-- PROVIDED DATA follows --

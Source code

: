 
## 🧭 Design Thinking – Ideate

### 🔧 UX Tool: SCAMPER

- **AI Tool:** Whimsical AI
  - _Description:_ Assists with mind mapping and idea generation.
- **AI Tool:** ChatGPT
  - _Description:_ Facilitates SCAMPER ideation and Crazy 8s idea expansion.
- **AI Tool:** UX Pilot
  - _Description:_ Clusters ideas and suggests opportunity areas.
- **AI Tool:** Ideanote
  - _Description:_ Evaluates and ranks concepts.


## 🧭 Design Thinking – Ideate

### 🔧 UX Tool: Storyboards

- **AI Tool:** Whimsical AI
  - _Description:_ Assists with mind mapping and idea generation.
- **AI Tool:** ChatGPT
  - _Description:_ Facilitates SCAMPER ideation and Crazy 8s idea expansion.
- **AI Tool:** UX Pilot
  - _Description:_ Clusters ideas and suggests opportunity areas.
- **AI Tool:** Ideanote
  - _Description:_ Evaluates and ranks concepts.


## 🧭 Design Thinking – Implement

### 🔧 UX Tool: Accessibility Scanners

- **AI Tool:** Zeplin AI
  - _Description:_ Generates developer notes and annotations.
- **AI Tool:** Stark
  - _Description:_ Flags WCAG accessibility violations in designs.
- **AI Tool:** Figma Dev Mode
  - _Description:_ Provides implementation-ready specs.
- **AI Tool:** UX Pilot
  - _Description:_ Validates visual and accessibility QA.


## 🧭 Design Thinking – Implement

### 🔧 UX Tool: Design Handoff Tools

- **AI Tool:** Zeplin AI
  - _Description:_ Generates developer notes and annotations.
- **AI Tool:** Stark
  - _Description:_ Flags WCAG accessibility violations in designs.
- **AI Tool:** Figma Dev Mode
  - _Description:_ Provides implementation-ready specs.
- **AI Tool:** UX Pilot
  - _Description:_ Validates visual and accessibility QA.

-- PROVIDED DATA concluded --
-- PROVIDED DATA follows --

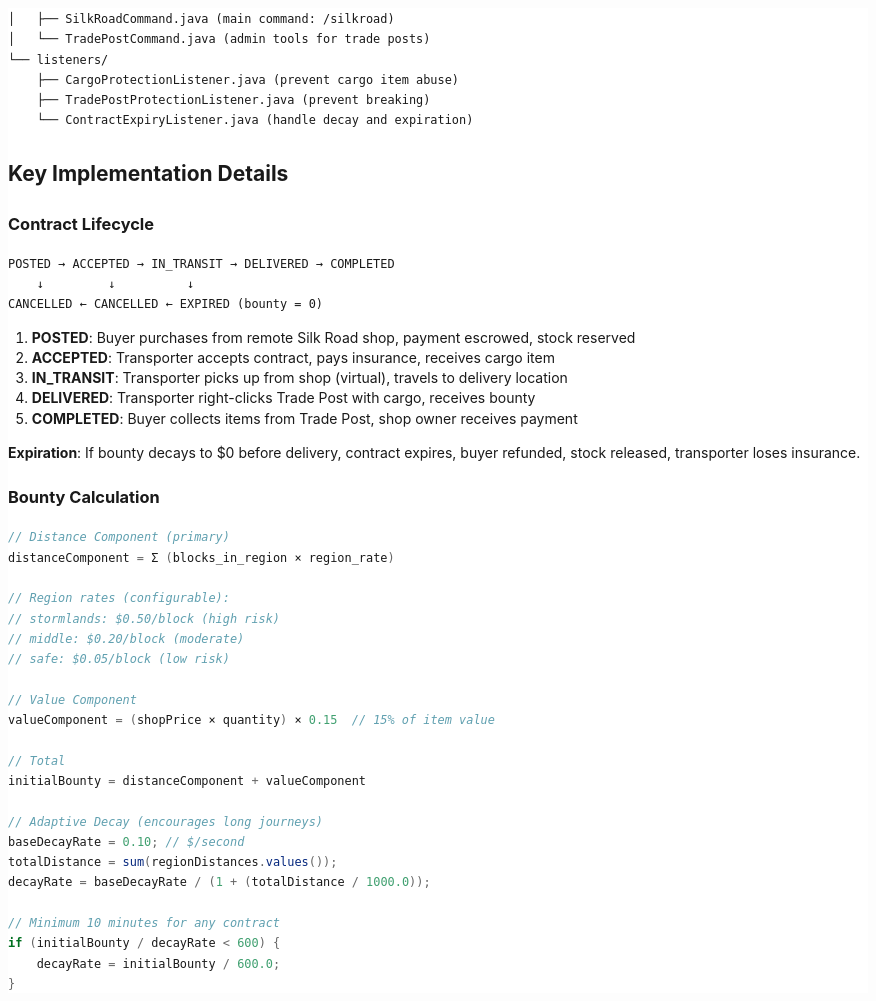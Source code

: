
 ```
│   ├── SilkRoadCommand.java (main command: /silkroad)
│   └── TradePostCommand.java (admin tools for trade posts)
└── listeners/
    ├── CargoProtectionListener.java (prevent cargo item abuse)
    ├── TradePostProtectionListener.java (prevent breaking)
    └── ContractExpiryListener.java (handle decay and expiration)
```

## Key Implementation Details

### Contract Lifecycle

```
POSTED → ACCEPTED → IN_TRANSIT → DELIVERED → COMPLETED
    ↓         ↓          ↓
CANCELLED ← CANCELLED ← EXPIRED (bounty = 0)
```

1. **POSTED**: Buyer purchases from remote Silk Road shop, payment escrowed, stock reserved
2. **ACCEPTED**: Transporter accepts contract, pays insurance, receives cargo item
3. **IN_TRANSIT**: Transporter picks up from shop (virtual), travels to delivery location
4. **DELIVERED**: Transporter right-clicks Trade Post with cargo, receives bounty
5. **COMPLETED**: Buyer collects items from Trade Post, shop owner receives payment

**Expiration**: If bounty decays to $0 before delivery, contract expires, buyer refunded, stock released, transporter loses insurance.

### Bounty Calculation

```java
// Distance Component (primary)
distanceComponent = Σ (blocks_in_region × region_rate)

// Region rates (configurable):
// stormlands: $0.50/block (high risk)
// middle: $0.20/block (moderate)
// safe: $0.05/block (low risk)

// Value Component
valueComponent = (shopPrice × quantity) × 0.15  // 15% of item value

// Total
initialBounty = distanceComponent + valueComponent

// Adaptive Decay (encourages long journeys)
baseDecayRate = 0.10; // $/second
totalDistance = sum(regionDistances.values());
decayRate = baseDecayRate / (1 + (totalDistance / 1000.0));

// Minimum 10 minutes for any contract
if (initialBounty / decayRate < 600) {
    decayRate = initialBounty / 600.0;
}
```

-- PROVIDED DATA concluded --

Retype exactly the span of lines from the one with "1. **POSTED**: Buyer" through the one with "3. **IN_TRANSIT**: Transporter"; include both ends and omit the rest of the material.

1. **POSTED**: Buyer purchases from remote Silk Road shop, payment escrowed, stock reserved
2. **ACCEPTED**: Transporter accepts contract, pays insurance, receives cargo item
3. **IN_TRANSIT**: Transporter picks up from shop (virtual), travels to delivery location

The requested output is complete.